Money is about values, not the socially constructed monetary value, but what matters to us. A budget is always a reflection of your values, whether it is a household budget, a church budget, a national budget. If you manage the budget to give trillions of dollars to billionaires, that says something about your values or possibly your intelligence and common sense. If you give billions to an apartheid state that is engaged in a slow-motion ethnic cleansing, that routinely commits crimes against humanity, that says something.

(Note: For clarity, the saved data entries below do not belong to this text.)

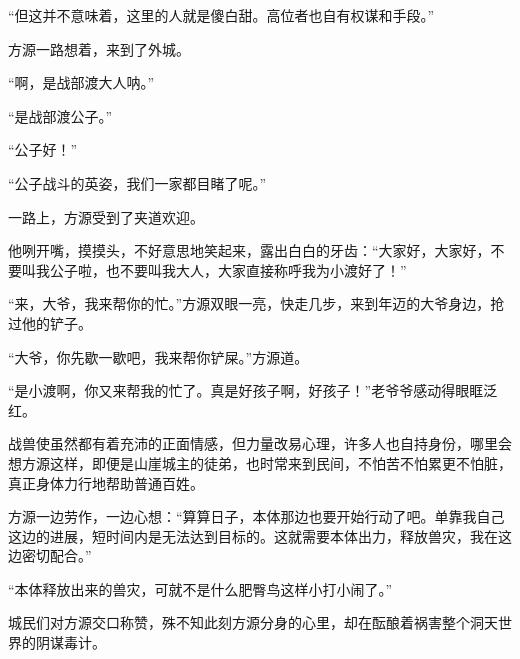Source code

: \begin{this_body}
“但这并不意味着，这里的人就是傻白甜。高位者也自有权谋和手段。”

方源一路想着，来到了外城。

“啊，是战部渡大人呐。”

“是战部渡公子。”

“公子好！”

“公子战斗的英姿，我们一家都目睹了呢。”

一路上，方源受到了夹道欢迎。

他咧开嘴，摸摸头，不好意思地笑起来，露出白白的牙齿：“大家好，大家好，不要叫我公子啦，也不要叫我大人，大家直接称呼我为小渡好了！”

“来，大爷，我来帮你的忙。”方源双眼一亮，快走几步，来到年迈的大爷身边，抢过他的铲子。

“大爷，你先歇一歇吧，我来帮你铲屎。”方源道。

“是小渡啊，你又来帮我的忙了。真是好孩子啊，好孩子！”老爷爷感动得眼眶泛红。

战兽使虽然都有着充沛的正面情感，但力量改易心理，许多人也自持身份，哪里会想方源这样，即便是山崖城主的徒弟，也时常来到民间，不怕苦不怕累更不怕脏，真正身体力行地帮助普通百姓。

方源一边劳作，一边心想：“算算日子，本体那边也要开始行动了吧。单靠我自己这边的进展，短时间内是无法达到目标的。这就需要本体出力，释放兽灾，我在这边密切配合。”

“本体释放出来的兽灾，可就不是什么肥臀鸟这样小打小闹了。”

城民们对方源交口称赞，殊不知此刻方源分身的心里，却在酝酿着祸害整个洞天世界的阴谋毒计。

\end{this_body}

So when we start talking about money, when we start speaking of stewardship and your giving to the church, we have to ask what you value about The Park Church.
And that IS the question. What do you value about The Park Church? Does the community value The Park Church. Not the building, for a building is just a building and there are plenty of empty ones around here. The church is a group of people who have publicly vowed to be part of the messiness of human community to a particular purpose, and that purpose is to change lives, ours and those of a world full of lonely, scared and confused people.
And if we are not doing that, if we are not better as a result of our life together in church, if Elmira will not be a better place because of what we do in 2021, if we offer no value to the world, then we don’t deserve your mite, whether you are the widow on a fixed budget or the super-rich religious charlatans demanding that she place her tithe in the box.
What do you value? Arms across the board, pieces clattering to the floor. Clear it all away. Look. The answer is there.
What do you value?
May that holy mystery we name as God be ever present as you ask yourself this question. Amen.